THE TASK =
Using the data below, gather each line that includes the word "Общие".

[Stored items from a collection]
== Segment start ==

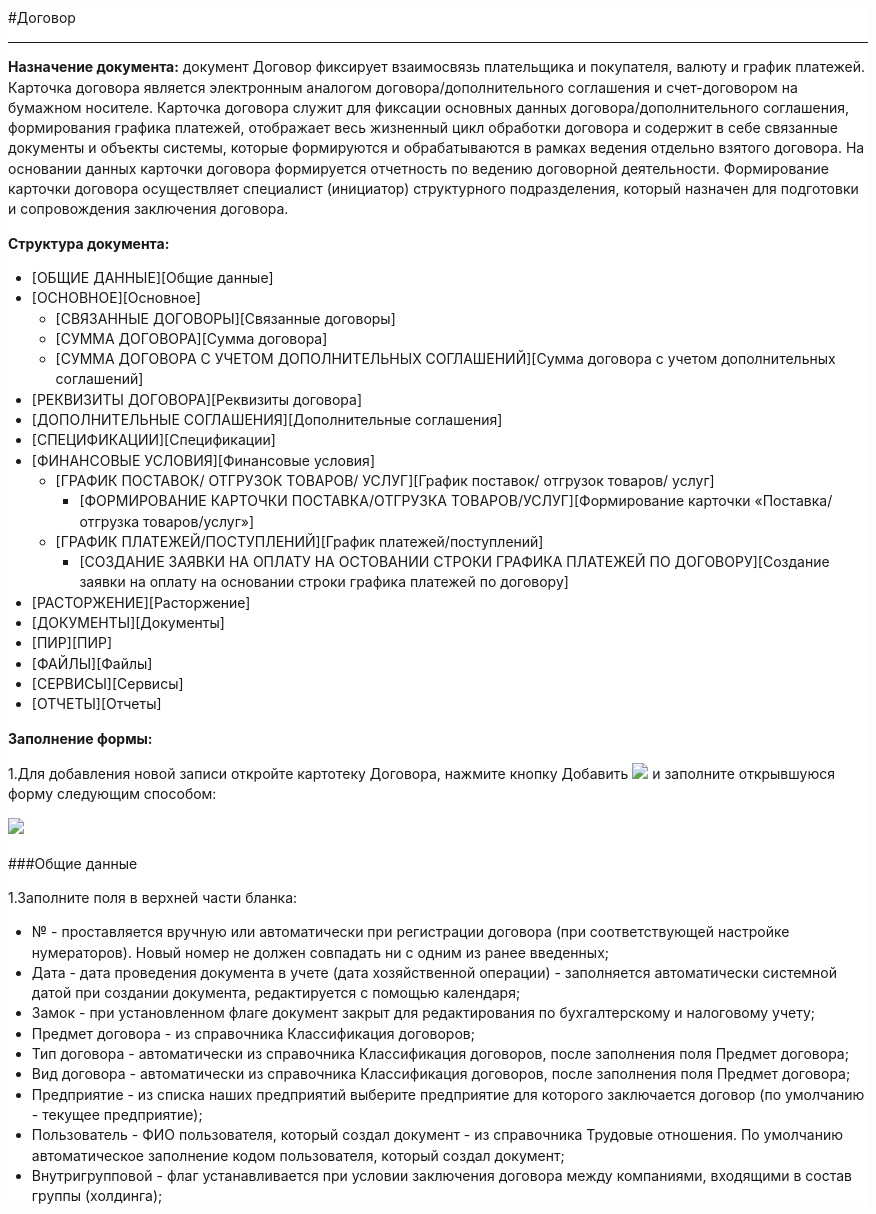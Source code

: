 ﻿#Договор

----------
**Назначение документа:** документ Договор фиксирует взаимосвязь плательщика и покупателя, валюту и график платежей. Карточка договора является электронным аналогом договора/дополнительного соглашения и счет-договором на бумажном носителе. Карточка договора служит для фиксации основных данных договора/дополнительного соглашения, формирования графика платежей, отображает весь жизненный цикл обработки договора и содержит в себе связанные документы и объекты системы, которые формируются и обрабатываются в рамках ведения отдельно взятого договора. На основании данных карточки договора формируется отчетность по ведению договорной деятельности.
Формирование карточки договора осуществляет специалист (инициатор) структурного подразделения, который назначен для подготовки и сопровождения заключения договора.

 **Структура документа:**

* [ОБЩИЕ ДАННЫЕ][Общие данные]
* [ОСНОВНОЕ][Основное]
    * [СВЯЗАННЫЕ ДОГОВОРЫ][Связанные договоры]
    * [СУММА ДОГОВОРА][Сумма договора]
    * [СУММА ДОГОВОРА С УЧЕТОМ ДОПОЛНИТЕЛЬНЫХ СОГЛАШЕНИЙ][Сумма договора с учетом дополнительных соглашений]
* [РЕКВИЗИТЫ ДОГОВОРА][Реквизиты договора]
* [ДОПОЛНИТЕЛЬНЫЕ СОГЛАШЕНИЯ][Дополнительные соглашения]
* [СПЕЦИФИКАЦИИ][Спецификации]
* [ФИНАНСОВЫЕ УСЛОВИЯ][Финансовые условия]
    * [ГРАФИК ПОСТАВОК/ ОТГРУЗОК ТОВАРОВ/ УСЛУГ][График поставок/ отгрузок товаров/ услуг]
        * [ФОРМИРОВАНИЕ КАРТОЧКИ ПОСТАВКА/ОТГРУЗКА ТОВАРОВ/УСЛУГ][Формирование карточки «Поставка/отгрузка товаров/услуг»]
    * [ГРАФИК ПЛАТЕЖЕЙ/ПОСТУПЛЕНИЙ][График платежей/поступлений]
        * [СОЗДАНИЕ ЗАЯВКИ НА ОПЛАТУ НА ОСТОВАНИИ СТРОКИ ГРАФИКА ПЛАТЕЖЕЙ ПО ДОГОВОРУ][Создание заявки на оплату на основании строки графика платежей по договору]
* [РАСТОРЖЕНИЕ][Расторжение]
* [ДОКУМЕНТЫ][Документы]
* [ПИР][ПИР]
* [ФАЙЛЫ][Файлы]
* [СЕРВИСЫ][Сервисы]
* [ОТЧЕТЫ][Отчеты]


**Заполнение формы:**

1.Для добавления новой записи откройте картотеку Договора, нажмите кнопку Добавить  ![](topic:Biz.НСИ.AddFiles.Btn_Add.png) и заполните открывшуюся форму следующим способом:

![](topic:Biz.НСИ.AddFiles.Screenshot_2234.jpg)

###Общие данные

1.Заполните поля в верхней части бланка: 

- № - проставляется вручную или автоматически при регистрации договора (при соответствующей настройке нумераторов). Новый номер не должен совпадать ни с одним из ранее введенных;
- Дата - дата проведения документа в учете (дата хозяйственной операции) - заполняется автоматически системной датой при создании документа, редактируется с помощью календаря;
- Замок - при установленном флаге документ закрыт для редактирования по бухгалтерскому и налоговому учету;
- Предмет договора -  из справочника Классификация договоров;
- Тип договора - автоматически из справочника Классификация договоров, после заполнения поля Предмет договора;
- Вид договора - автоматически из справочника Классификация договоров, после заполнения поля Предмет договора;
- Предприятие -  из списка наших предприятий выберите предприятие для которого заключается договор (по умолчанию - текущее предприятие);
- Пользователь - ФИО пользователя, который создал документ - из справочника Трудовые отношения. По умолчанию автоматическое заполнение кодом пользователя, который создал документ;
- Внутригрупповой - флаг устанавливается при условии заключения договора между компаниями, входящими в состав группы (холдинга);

== Segment end ==
== Segment start ==

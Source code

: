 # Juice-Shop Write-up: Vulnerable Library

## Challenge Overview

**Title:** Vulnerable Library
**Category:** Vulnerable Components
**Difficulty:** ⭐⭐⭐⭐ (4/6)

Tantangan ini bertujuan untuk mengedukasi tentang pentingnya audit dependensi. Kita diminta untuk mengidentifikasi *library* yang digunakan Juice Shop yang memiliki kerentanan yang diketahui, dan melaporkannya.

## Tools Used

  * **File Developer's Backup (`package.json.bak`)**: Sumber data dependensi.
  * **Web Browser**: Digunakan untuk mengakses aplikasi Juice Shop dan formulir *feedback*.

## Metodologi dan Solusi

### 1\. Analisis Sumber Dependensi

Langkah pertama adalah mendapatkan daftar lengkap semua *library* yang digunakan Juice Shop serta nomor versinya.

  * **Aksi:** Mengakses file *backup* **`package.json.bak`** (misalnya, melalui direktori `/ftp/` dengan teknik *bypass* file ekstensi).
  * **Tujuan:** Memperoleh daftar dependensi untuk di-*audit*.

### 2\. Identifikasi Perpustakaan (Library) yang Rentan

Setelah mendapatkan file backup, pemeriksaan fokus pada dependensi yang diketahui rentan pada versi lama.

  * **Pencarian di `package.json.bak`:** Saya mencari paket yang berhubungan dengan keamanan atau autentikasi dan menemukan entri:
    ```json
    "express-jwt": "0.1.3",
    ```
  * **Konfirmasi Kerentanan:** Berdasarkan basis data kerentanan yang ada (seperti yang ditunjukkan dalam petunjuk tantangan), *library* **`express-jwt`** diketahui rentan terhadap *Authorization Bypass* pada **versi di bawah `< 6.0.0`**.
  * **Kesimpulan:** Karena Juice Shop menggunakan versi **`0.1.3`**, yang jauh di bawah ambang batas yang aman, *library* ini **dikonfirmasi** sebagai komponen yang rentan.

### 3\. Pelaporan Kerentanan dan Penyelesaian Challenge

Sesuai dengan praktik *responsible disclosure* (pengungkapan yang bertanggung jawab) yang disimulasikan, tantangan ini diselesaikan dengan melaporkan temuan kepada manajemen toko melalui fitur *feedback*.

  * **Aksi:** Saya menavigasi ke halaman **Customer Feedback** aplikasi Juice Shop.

== Segment end ==

ANSWER BELOW =
* [ОБЩИЕ ДАННЫЕ][Общие данные]
###Общие данные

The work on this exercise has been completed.